• _WHAT YOU NEED TO DO_
Copy out again, unchanged, the line that contains "[![Valid XHTML 1.0" and every line after it down to the last line of the data.

### SUPPLIED DATA

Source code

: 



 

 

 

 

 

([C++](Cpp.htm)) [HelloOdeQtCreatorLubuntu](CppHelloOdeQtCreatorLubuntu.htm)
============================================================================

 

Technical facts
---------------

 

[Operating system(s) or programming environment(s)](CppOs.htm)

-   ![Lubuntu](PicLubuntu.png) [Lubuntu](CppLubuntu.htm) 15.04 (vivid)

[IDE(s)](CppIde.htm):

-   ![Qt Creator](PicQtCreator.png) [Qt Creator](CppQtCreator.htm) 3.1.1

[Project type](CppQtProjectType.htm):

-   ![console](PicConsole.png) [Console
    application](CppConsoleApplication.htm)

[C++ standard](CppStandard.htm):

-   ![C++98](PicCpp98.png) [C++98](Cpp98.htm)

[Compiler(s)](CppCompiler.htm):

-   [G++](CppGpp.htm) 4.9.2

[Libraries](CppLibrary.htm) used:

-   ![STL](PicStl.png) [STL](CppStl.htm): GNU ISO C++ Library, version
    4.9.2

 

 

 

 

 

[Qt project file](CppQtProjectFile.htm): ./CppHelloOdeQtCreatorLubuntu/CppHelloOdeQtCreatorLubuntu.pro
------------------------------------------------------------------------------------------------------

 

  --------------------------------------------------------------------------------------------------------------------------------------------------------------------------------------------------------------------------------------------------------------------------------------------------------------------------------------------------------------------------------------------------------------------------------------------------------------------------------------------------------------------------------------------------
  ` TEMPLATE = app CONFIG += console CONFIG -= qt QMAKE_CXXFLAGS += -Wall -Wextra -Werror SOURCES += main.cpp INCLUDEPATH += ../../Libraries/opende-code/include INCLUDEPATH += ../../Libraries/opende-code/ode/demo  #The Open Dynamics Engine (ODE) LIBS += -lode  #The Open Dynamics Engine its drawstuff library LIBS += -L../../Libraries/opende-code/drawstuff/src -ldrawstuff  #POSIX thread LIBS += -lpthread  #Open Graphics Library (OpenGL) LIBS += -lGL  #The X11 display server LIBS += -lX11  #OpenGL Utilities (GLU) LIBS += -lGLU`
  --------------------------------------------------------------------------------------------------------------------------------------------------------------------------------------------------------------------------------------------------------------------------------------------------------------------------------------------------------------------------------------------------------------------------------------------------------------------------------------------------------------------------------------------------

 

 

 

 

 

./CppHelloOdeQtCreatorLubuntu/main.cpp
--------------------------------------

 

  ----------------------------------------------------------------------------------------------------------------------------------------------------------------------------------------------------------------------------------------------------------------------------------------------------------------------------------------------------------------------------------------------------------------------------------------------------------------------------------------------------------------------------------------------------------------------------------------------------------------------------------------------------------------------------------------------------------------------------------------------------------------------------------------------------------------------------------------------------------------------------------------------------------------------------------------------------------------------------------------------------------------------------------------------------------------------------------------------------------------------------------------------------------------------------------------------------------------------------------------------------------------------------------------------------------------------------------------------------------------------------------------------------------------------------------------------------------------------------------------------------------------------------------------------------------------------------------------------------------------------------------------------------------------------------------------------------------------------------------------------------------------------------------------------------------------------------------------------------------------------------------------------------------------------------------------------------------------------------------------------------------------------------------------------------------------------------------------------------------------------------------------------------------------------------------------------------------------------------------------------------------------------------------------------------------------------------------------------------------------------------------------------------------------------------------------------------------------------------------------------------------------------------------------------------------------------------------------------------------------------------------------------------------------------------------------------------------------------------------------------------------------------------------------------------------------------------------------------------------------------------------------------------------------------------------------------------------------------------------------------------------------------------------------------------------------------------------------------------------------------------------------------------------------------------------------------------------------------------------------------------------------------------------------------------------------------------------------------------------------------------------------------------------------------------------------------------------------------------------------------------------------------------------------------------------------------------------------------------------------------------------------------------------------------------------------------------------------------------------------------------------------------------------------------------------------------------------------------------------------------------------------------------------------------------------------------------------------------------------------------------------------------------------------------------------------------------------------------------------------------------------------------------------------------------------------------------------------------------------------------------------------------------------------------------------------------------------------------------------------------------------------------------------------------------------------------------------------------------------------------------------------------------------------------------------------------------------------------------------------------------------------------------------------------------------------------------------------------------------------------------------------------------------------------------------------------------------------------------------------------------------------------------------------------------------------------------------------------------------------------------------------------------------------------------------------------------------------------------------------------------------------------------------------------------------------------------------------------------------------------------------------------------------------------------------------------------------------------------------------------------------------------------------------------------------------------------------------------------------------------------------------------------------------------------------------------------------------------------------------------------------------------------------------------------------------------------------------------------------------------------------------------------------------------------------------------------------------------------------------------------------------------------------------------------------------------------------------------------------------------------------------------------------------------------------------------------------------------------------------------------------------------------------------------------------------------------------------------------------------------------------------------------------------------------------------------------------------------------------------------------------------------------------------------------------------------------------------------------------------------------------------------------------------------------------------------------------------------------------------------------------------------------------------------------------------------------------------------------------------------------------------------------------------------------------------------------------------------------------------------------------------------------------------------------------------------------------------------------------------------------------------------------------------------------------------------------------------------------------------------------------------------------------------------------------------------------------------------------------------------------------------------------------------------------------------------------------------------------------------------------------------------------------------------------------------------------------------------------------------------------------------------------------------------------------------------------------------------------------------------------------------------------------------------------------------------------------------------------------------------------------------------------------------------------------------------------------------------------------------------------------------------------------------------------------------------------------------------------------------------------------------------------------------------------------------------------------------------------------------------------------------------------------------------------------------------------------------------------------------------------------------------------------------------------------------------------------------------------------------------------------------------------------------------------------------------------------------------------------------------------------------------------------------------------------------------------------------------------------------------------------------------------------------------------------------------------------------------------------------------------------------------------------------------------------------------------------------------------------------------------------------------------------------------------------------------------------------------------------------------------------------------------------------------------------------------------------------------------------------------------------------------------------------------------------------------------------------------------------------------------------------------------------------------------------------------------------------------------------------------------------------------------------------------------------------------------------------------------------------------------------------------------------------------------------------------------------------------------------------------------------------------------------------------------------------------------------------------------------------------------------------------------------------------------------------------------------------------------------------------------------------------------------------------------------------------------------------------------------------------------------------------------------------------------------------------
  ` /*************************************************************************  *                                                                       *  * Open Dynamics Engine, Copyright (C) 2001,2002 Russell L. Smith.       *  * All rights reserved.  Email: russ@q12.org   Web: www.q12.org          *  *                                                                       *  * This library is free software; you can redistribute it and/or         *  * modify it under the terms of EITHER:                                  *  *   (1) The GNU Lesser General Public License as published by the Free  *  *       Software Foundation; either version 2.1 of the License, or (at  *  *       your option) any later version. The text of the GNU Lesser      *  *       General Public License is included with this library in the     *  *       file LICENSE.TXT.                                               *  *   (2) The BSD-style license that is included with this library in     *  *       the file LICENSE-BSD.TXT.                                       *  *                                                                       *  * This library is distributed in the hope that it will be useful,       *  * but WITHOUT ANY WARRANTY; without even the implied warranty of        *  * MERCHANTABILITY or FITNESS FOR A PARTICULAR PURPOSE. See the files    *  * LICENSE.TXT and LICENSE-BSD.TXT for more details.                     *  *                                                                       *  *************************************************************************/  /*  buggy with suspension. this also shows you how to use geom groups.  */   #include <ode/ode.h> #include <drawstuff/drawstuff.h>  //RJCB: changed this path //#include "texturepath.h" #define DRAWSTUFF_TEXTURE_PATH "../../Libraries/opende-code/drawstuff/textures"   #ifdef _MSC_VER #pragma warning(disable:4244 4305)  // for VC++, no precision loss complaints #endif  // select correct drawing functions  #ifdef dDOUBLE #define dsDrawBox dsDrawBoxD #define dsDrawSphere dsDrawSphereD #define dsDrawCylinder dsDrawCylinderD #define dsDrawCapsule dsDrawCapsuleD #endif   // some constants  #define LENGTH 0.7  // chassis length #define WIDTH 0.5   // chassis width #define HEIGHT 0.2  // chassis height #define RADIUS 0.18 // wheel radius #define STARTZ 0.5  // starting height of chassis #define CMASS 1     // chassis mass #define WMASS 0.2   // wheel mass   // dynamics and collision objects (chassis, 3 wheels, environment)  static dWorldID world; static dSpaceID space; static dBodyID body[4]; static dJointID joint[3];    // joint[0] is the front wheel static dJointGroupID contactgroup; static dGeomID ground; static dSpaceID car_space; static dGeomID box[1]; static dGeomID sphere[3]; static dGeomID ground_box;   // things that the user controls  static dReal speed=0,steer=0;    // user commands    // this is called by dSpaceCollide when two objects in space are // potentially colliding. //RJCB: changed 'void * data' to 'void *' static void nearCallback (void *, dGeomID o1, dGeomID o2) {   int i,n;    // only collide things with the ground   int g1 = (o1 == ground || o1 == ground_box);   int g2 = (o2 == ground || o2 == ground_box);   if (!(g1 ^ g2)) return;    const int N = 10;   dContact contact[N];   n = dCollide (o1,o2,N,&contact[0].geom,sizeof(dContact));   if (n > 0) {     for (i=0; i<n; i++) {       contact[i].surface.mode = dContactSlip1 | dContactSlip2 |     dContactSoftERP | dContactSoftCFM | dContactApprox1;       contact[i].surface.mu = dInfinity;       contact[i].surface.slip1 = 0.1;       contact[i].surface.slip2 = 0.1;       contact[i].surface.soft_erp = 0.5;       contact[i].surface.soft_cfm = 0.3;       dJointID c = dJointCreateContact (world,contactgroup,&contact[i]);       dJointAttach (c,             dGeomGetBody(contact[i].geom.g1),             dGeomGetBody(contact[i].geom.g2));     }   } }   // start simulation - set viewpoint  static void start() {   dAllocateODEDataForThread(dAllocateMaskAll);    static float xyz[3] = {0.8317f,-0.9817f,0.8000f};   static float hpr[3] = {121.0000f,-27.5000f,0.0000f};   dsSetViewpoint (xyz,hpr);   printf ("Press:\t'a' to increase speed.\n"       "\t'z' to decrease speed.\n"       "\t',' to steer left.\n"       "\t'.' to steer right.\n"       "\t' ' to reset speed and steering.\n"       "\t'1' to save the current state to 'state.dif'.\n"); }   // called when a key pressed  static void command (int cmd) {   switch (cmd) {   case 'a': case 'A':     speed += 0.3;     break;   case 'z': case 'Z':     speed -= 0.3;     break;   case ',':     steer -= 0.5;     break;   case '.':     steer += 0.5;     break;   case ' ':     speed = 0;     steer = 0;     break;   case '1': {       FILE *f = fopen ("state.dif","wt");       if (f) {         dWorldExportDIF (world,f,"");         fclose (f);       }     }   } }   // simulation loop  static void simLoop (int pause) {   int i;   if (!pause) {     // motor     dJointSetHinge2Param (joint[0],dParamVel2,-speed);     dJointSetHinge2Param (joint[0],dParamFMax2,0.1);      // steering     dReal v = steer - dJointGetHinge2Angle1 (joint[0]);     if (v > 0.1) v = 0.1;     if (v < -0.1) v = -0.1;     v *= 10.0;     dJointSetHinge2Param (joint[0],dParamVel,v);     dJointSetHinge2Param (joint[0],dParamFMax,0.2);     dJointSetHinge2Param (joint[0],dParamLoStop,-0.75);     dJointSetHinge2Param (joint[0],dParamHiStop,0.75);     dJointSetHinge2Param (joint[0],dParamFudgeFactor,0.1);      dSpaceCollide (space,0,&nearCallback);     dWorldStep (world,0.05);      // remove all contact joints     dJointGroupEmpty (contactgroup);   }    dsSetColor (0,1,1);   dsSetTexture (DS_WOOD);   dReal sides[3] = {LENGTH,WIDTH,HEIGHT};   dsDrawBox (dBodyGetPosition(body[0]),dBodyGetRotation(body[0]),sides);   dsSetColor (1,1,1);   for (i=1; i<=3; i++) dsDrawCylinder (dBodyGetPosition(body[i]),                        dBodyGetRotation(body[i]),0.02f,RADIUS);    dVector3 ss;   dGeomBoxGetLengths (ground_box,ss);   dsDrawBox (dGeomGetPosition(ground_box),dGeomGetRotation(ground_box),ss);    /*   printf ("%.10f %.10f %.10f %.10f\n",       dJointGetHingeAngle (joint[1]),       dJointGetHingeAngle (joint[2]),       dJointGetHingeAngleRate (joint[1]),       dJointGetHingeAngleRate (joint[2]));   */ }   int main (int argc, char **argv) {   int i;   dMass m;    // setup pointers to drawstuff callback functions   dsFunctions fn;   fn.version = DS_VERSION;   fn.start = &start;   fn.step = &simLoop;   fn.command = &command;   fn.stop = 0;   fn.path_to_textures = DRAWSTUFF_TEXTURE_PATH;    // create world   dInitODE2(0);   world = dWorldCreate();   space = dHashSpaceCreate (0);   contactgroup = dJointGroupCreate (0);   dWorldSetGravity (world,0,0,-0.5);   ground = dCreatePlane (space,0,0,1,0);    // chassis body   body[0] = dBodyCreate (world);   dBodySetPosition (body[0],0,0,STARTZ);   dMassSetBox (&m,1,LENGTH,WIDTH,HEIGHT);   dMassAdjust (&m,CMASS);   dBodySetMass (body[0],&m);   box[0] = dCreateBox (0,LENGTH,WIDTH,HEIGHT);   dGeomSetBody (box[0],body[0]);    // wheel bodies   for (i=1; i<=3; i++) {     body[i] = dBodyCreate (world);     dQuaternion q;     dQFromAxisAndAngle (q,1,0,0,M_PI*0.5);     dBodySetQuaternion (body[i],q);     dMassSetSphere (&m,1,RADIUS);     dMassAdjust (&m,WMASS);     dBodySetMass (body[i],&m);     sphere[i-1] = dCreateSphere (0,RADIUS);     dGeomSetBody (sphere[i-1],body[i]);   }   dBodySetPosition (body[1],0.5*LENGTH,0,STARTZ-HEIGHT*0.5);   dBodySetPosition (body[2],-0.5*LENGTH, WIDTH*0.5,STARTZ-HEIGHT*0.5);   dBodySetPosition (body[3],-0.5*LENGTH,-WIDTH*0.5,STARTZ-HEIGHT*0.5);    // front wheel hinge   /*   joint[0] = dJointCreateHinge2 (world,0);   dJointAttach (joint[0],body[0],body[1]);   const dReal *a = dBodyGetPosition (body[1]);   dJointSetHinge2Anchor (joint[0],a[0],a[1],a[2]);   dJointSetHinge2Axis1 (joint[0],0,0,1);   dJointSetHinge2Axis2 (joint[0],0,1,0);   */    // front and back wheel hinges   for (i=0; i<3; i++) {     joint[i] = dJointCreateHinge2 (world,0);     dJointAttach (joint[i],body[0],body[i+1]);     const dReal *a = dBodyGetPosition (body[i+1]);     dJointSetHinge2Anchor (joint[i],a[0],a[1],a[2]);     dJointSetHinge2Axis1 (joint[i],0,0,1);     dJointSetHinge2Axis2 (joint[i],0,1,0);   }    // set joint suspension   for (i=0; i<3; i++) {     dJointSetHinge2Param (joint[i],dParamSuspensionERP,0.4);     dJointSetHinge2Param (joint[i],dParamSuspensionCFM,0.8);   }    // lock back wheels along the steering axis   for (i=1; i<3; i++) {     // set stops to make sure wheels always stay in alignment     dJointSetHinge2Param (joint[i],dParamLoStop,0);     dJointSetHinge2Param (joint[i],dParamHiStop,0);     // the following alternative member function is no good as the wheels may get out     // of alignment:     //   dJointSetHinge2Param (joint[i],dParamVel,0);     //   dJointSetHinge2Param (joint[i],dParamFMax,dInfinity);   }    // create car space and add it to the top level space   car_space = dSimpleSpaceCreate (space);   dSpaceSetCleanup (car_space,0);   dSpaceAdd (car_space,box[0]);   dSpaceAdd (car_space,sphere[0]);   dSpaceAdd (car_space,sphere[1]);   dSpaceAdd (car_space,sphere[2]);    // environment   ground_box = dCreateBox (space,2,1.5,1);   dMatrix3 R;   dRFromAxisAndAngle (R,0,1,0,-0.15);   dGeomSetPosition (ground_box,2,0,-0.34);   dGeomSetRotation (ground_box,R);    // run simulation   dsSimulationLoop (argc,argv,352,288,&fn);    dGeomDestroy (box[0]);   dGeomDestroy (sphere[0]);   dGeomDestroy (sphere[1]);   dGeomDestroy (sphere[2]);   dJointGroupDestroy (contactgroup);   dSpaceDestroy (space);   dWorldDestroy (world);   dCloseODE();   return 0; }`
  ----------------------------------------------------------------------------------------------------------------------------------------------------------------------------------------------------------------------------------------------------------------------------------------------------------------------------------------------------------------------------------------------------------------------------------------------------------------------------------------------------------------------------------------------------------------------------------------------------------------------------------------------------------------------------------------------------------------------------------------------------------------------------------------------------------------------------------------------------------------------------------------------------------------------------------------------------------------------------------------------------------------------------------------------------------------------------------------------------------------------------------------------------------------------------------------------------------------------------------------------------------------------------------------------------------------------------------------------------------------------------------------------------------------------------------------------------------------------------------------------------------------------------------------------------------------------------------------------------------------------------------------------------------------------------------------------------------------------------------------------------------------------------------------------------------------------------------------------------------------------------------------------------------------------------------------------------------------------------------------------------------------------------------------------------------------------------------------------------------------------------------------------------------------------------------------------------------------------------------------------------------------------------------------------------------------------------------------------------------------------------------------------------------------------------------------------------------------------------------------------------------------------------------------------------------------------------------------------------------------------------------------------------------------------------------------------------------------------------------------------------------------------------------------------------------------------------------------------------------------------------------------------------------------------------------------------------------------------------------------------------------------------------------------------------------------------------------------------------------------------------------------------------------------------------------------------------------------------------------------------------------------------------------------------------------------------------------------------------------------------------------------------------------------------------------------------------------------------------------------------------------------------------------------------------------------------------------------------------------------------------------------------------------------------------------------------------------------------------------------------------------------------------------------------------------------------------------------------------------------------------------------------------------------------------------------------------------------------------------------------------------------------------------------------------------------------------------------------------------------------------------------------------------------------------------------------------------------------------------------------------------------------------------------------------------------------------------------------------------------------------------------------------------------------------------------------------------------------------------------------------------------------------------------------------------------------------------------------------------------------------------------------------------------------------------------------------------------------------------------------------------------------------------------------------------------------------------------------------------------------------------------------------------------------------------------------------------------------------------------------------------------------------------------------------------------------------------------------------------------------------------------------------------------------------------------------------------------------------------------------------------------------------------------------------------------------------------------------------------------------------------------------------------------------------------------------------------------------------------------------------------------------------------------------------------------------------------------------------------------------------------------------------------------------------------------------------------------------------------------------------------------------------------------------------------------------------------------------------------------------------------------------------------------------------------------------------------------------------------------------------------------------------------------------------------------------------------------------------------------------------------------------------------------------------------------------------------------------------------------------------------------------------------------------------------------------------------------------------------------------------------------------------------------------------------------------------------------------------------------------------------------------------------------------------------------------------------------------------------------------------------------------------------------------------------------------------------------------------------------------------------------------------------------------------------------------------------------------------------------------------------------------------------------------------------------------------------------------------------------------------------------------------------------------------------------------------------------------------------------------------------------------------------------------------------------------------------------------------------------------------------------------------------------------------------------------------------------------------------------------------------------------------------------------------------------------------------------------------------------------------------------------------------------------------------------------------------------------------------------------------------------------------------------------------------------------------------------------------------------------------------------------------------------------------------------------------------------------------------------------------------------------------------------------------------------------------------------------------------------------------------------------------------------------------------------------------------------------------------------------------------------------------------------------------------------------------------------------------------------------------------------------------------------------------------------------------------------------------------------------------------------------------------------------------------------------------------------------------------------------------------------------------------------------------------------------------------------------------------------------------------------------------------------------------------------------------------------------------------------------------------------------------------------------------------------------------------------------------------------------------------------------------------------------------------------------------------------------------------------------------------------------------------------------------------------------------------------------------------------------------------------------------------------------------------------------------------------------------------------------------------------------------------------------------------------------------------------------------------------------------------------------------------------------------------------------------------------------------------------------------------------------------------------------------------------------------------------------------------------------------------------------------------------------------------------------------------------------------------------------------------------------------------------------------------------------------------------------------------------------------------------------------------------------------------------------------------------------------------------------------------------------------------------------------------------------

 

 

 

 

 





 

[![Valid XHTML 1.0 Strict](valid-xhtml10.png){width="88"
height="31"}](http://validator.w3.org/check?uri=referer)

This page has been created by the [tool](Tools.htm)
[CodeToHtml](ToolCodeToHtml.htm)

######

• _ANSWER TO THIS EXERCISE_
[![Valid XHTML 1.0 Strict](valid-xhtml10.png){width="88"
height="31"}](http://validator.w3.org/check?uri=referer)

This page has been created by the [tool](Tools.htm)
[CodeToHtml](ToolCodeToHtml.htm)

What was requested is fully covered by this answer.